● Work required:
Reproduce every entry exactly and leave its pictures out.

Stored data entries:

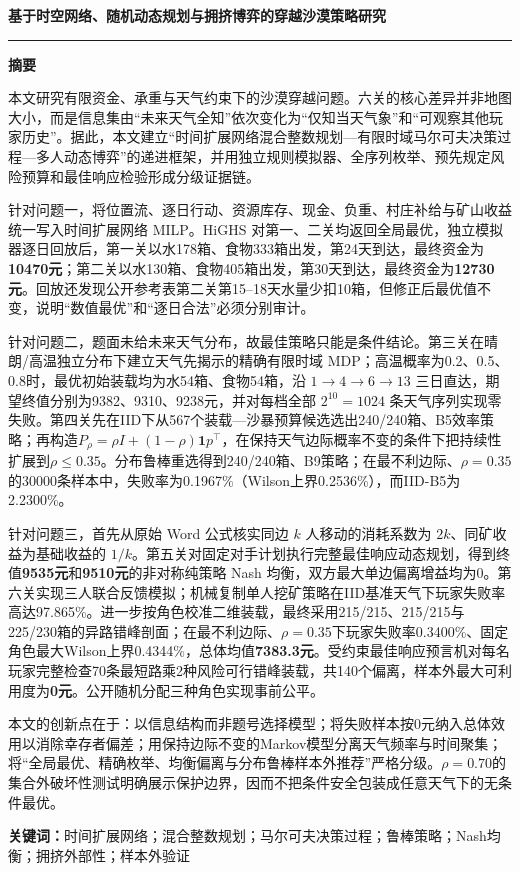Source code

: \thispagestyle{plain}
\begin{center}
{\sffamily\bfseries\color{DesertNavy} 基于时空网络、随机动态规划与拥挤博弈的穿越沙漠策略研究\par}
\vspace{0.6em}
{\color{DesertNavy}\rule{0.38\textwidth}{1.2pt}}\par
\vspace{1.2em}
{\sffamily\bfseries 摘\quad 要}
\end{center}

\begingroup
\small
本文研究有限资金、承重与天气约束下的沙漠穿越问题。六关的核心差异并非地图大小，而是信息集由“未来天气全知”依次变化为“仅知当天气象”和“可观察其他玩家历史”。据此，本文建立“时间扩展网络混合整数规划—有限时域马尔可夫决策过程—多人动态博弈”的递进框架，并用独立规则模拟器、全序列枚举、预先规定风险预算和最佳响应检验形成分级证据链。

针对问题一，将位置流、逐日行动、资源库存、现金、负重、村庄补给与矿山收益统一写入时间扩展网络 MILP。HiGHS 对第一、二关均返回全局最优，独立模拟器逐日回放后，第一关以水178箱、食物333箱出发，第24天到达，最终资金为\textbf{10470元}；第二关以水130箱、食物405箱出发，第30天到达，最终资金为\textbf{12730元}。回放还发现公开参考表第二关第15--18天水量少扣10箱，但修正后最优值不变，说明“数值最优”和“逐日合法”必须分别审计。

针对问题二，题面未给未来天气分布，故最佳策略只能是条件结论。第三关在晴朗/高温独立分布下建立天气先揭示的精确有限时域 MDP；高温概率为0.2、0.5、0.8时，最优初始装载均为水54箱、食物54箱，沿 $1\to4\to6\to13$ 三日直达，期望终值分别为9382、9310、9238元，并对每档全部 $2^{10}=1024$ 条天气序列实现零失败。第四关先在IID下从567个装载—沙暴预算候选选出240/240箱、B5效率策略；再构造$P_\rho=\rho I+(1-\rho)\bm 1p^\top$，在保持天气边际概率不变的条件下把持续性扩展到$\rho\le0.35$。分布鲁棒重选得到240/240箱、B9策略；在最不利边际、$\rho=0.35$的30000条样本中，失败率为0.1967\%（Wilson上界0.2536\%），而IID-B5为2.2300\%。

针对问题三，首先从原始 Word 公式核实同边 $k$ 人移动的消耗系数为 $2k$、同矿收益为基础收益的 $1/k$。第五关对固定对手计划执行完整最佳响应动态规划，得到终值\textbf{9535元}和\textbf{9510元}的非对称纯策略 Nash 均衡，双方最大单边偏离增益均为0。第六关实现三人联合反馈模拟；机械复制单人挖矿策略在IID基准天气下玩家失败率高达97.865\%。进一步按角色校准二维装载，最终采用215/215、215/215与225/230箱的异路错峰剖面；在最不利边际、$\rho=0.35$下玩家失败率0.3400\%、固定角色最大Wilson上界0.4344\%，总体均值\textbf{7383.3元}。受约束最佳响应预言机对每名玩家完整检查70条最短路乘2种风险可行错峰装载，共140个偏离，样本外最大可利用度为\textbf{0元}。公开随机分配三种角色实现事前公平。

本文的创新点在于：以信息结构而非题号选择模型；将失败样本按0元纳入总体效用以消除幸存者偏差；用保持边际不变的Markov模型分离天气频率与时间聚集；将“全局最优、精确枚举、均衡偏离与分布鲁棒样本外推荐”严格分级。$\rho=0.70$的集合外破坏性测试明确展示保护边界，因而不把条件安全包装成任意天气下的无条件最优。

\vspace{0.8em}
\noindent\textbf{关键词：}时间扩展网络；混合整数规划；马尔可夫决策过程；鲁棒策略；Nash均衡；拥挤外部性；样本外验证
\endgroup
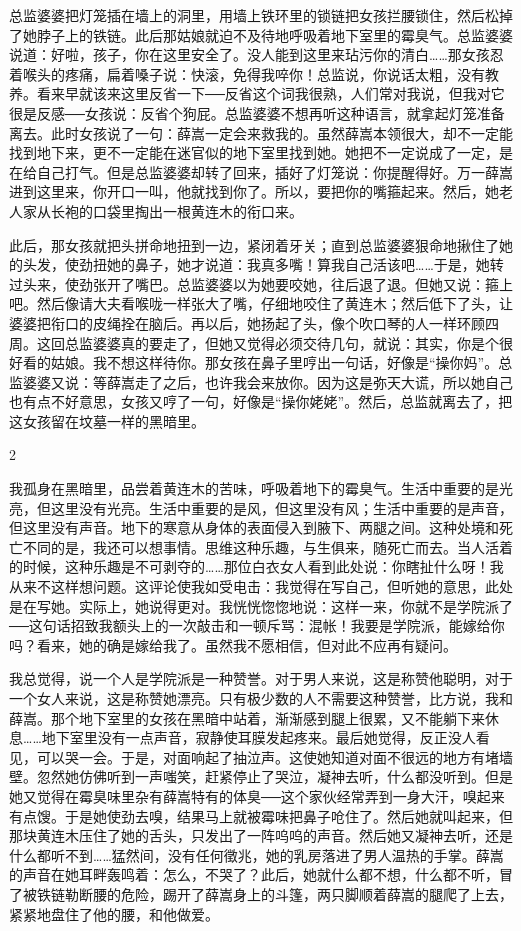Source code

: 总监婆婆把灯笼插在墙上的洞里，用墙上铁环里的锁链把女孩拦腰锁住，然后松掉了她脖子上的铁链。此后那姑娘就迫不及待地呼吸着地下室里的霉臭气。总监婆婆说道：好啦，孩子，你在这里安全了。没人能到这里来玷污你的清白……那女孩忍着喉头的疼痛，扁着嗓子说：快滚，免得我啐你！总监说，你说话太粗，没有教养。看来早就该来这里反省一下──反省这个词我很熟，人们常对我说，但我对它很是反感──女孩说：反省个狗屁。总监婆婆不想再听这种语言，就拿起灯笼准备离去。此时女孩说了一句：薛嵩一定会来救我的。虽然薛嵩本领很大，却不一定能找到地下来，更不一定能在迷官似的地下室里找到她。她把不一定说成了一定，是在给自己打气。但是总监婆婆却转了回来，插好了灯笼说：你提醒得好。万一薛嵩进到这里来，你开口一叫，他就找到你了。所以，要把你的嘴箍起来。然后，她老人家从长袍的口袋里掏出一根黄连木的衔口来。 

此后，那女孩就把头拼命地扭到一边，紧闭着牙关；直到总监婆婆狠命地揪住了她的头发，使劲扭她的鼻子，她才说道：我真多嘴！算我自己活该吧……于是，她转过头来，使劲张开了嘴巴。总监婆婆以为她要咬她，往后退了退。但她又说：箍上吧。然后像请大夫看喉咙一样张大了嘴，仔细地咬住了黄连木；然后低下了头，让婆婆把衔口的皮绳拴在脑后。再以后，她扬起了头，像个吹口琴的人一样环顾四周。这回总监婆婆真的要走了，但她又觉得必须交待几句，就说：其实，你是个很好看的姑娘。我不想这样待你。那女孩在鼻子里哼出一句话，好像是“操你妈”。总监婆婆又说：等薛嵩走了之后，也许我会来放你。因为这是弥天大谎，所以她自己也有点不好意思，女孩又哼了一句，好像是“操你姥姥”。然后，总监就离去了，把这女孩留在坟墓一样的黑暗里。 

2 

我孤身在黑暗里，品尝着黄连木的苦味，呼吸着地下的霉臭气。生活中重要的是光亮，但这里没有光亮。生活中重要的是风，但这里没有风；生活中重要的是声音，但这里没有声音。地下的寒意从身体的表面侵入到腋下、两腿之间。这种处境和死亡不同的是，我还可以想事情。思维这种乐趣，与生俱来，随死亡而去。当人活着的时候，这种乐趣是不可剥夺的……那位白衣女人看到此处说：你瞎扯什么呀！我从来不这样想问题。这评论使我如受电击：我觉得在写自己，但听她的意思，此处是在写她。实际上，她说得更对。我恍恍惚惚地说：这样一来，你就不是学院派了──这句话招致我额头上的一次敲击和一顿斥骂：混帐！我要是学院派，能嫁给你吗？看来，她的确是嫁给我了。虽然我不愿相信，但对此不应再有疑问。 

我总觉得，说一个人是学院派是一种赞誉。对于男人来说，这是称赞他聪明，对于一个女人来说，这是称赞她漂亮。只有极少数的人不需要这种赞誉，比方说，我和薛嵩。那个地下室里的女孩在黑暗中站着，渐渐感到腿上很累，又不能躺下来休息……地下室里没有一点声音，寂静使耳膜发起疼来。最后她觉得，反正没人看见，可以哭一会。于是，对面响起了抽泣声。这使她知道对面不很远的地方有堵墙壁。忽然她仿佛听到一声嗤笑，赶紧停止了哭泣，凝神去听，什么都没听到。但是她又觉得在霉臭味里杂有薛嵩特有的体臭──这个家伙经常弄到一身大汗，嗅起来有点馊。于是她使劲去嗅，结果马上就被霉味把鼻子呛住了。然后她就叫起来，但那块黄连木压住了她的舌头，只发出了一阵呜呜的声音。然后她又凝神去听，还是什么都听不到……猛然间，没有任何徵兆，她的乳房落进了男人温热的手掌。薛嵩的声音在她耳畔轰鸣着：怎么，不哭了？此后，她就什么都不想，什么都不听，冒了被铁链勒断腰的危险，踢开了薛嵩身上的斗篷，两只脚顺着薛嵩的腿爬了上去，紧紧地盘住了他的腰，和他做爱。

● Result for this task:
Source code

: \thispagestyle{plain}
\begin{center}
{\sffamily\bfseries\color{DesertNavy} 基于时空网络、随机动态规划与拥挤博弈的穿越沙漠策略研究\par}
\vspace{0.6em}
{\color{DesertNavy}\rule{0.38\textwidth}{1.2pt}}\par
\vspace{1.2em}
{\sffamily\bfseries 摘\quad 要}
\end{center}

\begingroup
\small
本文研究有限资金、承重与天气约束下的沙漠穿越问题。六关的核心差异并非地图大小，而是信息集由“未来天气全知”依次变化为“仅知当天气象”和“可观察其他玩家历史”。据此，本文建立“时间扩展网络混合整数规划—有限时域马尔可夫决策过程—多人动态博弈”的递进框架，并用独立规则模拟器、全序列枚举、预先规定风险预算和最佳响应检验形成分级证据链。

针对问题一，将位置流、逐日行动、资源库存、现金、负重、村庄补给与矿山收益统一写入时间扩展网络 MILP。HiGHS 对第一、二关均返回全局最优，独立模拟器逐日回放后，第一关以水178箱、食物333箱出发，第24天到达，最终资金为\textbf{10470元}；第二关以水130箱、食物405箱出发，第30天到达，最终资金为\textbf{12730元}。回放还发现公开参考表第二关第15--18天水量少扣10箱，但修正后最优值不变，说明“数值最优”和“逐日合法”必须分别审计。

针对问题二，题面未给未来天气分布，故最佳策略只能是条件结论。第三关在晴朗/高温独立分布下建立天气先揭示的精确有限时域 MDP；高温概率为0.2、0.5、0.8时，最优初始装载均为水54箱、食物54箱，沿 $1\to4\to6\to13$ 三日直达，期望终值分别为9382、9310、9238元，并对每档全部 $2^{10}=1024$ 条天气序列实现零失败。第四关先在IID下从567个装载—沙暴预算候选选出240/240箱、B5效率策略；再构造$P_\rho=\rho I+(1-\rho)\bm 1p^\top$，在保持天气边际概率不变的条件下把持续性扩展到$\rho\le0.35$。分布鲁棒重选得到240/240箱、B9策略；在最不利边际、$\rho=0.35$的30000条样本中，失败率为0.1967\%（Wilson上界0.2536\%），而IID-B5为2.2300\%。

针对问题三，首先从原始 Word 公式核实同边 $k$ 人移动的消耗系数为 $2k$、同矿收益为基础收益的 $1/k$。第五关对固定对手计划执行完整最佳响应动态规划，得到终值\textbf{9535元}和\textbf{9510元}的非对称纯策略 Nash 均衡，双方最大单边偏离增益均为0。第六关实现三人联合反馈模拟；机械复制单人挖矿策略在IID基准天气下玩家失败率高达97.865\%。进一步按角色校准二维装载，最终采用215/215、215/215与225/230箱的异路错峰剖面；在最不利边际、$\rho=0.35$下玩家失败率0.3400\%、固定角色最大Wilson上界0.4344\%，总体均值\textbf{7383.3元}。受约束最佳响应预言机对每名玩家完整检查70条最短路乘2种风险可行错峰装载，共140个偏离，样本外最大可利用度为\textbf{0元}。公开随机分配三种角色实现事前公平。

本文的创新点在于：以信息结构而非题号选择模型；将失败样本按0元纳入总体效用以消除幸存者偏差；用保持边际不变的Markov模型分离天气频率与时间聚集；将“全局最优、精确枚举、均衡偏离与分布鲁棒样本外推荐”严格分级。$\rho=0.70$的集合外破坏性测试明确展示保护边界，因而不把条件安全包装成任意天气下的无条件最优。

\vspace{0.8em}
\noindent\textbf{关键词：}时间扩展网络；混合整数规划；马尔可夫决策过程；鲁棒策略；Nash均衡；拥挤外部性；样本外验证
\endgroup
Source code

: 总监婆婆把灯笼插在墙上的洞里，用墙上铁环里的锁链把女孩拦腰锁住，然后松掉了她脖子上的铁链。此后那姑娘就迫不及待地呼吸着地下室里的霉臭气。总监婆婆说道：好啦，孩子，你在这里安全了。没人能到这里来玷污你的清白……那女孩忍着喉头的疼痛，扁着嗓子说：快滚，免得我啐你！总监说，你说话太粗，没有教养。看来早就该来这里反省一下──反省这个词我很熟，人们常对我说，但我对它很是反感──女孩说：反省个狗屁。总监婆婆不想再听这种语言，就拿起灯笼准备离去。此时女孩说了一句：薛嵩一定会来救我的。虽然薛嵩本领很大，却不一定能找到地下来，更不一定能在迷官似的地下室里找到她。她把不一定说成了一定，是在给自己打气。但是总监婆婆却转了回来，插好了灯笼说：你提醒得好。万一薛嵩进到这里来，你开口一叫，他就找到你了。所以，要把你的嘴箍起来。然后，她老人家从长袍的口袋里掏出一根黄连木的衔口来。 

此后，那女孩就把头拼命地扭到一边，紧闭着牙关；直到总监婆婆狠命地揪住了她的头发，使劲扭她的鼻子，她才说道：我真多嘴！算我自己活该吧……于是，她转过头来，使劲张开了嘴巴。总监婆婆以为她要咬她，往后退了退。但她又说：箍上吧。然后像请大夫看喉咙一样张大了嘴，仔细地咬住了黄连木；然后低下了头，让婆婆把衔口的皮绳拴在脑后。再以后，她扬起了头，像个吹口琴的人一样环顾四周。这回总监婆婆真的要走了，但她又觉得必须交待几句，就说：其实，你是个很好看的姑娘。我不想这样待你。那女孩在鼻子里哼出一句话，好像是“操你妈”。总监婆婆又说：等薛嵩走了之后，也许我会来放你。因为这是弥天大谎，所以她自己也有点不好意思，女孩又哼了一句，好像是“操你姥姥”。然后，总监就离去了，把这女孩留在坟墓一样的黑暗里。 

2 

我孤身在黑暗里，品尝着黄连木的苦味，呼吸着地下的霉臭气。生活中重要的是光亮，但这里没有光亮。生活中重要的是风，但这里没有风；生活中重要的是声音，但这里没有声音。地下的寒意从身体的表面侵入到腋下、两腿之间。这种处境和死亡不同的是，我还可以想事情。思维这种乐趣，与生俱来，随死亡而去。当人活着的时候，这种乐趣是不可剥夺的……那位白衣女人看到此处说：你瞎扯什么呀！我从来不这样想问题。这评论使我如受电击：我觉得在写自己，但听她的意思，此处是在写她。实际上，她说得更对。我恍恍惚惚地说：这样一来，你就不是学院派了──这句话招致我额头上的一次敲击和一顿斥骂：混帐！我要是学院派，能嫁给你吗？看来，她的确是嫁给我了。虽然我不愿相信，但对此不应再有疑问。 

我总觉得，说一个人是学院派是一种赞誉。对于男人来说，这是称赞他聪明，对于一个女人来说，这是称赞她漂亮。只有极少数的人不需要这种赞誉，比方说，我和薛嵩。那个地下室里的女孩在黑暗中站着，渐渐感到腿上很累，又不能躺下来休息……地下室里没有一点声音，寂静使耳膜发起疼来。最后她觉得，反正没人看见，可以哭一会。于是，对面响起了抽泣声。这使她知道对面不很远的地方有堵墙壁。忽然她仿佛听到一声嗤笑，赶紧停止了哭泣，凝神去听，什么都没听到。但是她又觉得在霉臭味里杂有薛嵩特有的体臭──这个家伙经常弄到一身大汗，嗅起来有点馊。于是她使劲去嗅，结果马上就被霉味把鼻子呛住了。然后她就叫起来，但那块黄连木压住了她的舌头，只发出了一阵呜呜的声音。然后她又凝神去听，还是什么都听不到……猛然间，没有任何徵兆，她的乳房落进了男人温热的手掌。薛嵩的声音在她耳畔轰鸣着：怎么，不哭了？此后，她就什么都不想，什么都不听，冒了被铁链勒断腰的危险，踢开了薛嵩身上的斗篷，两只脚顺着薛嵩的腿爬了上去，紧紧地盘住了他的腰，和他做爱。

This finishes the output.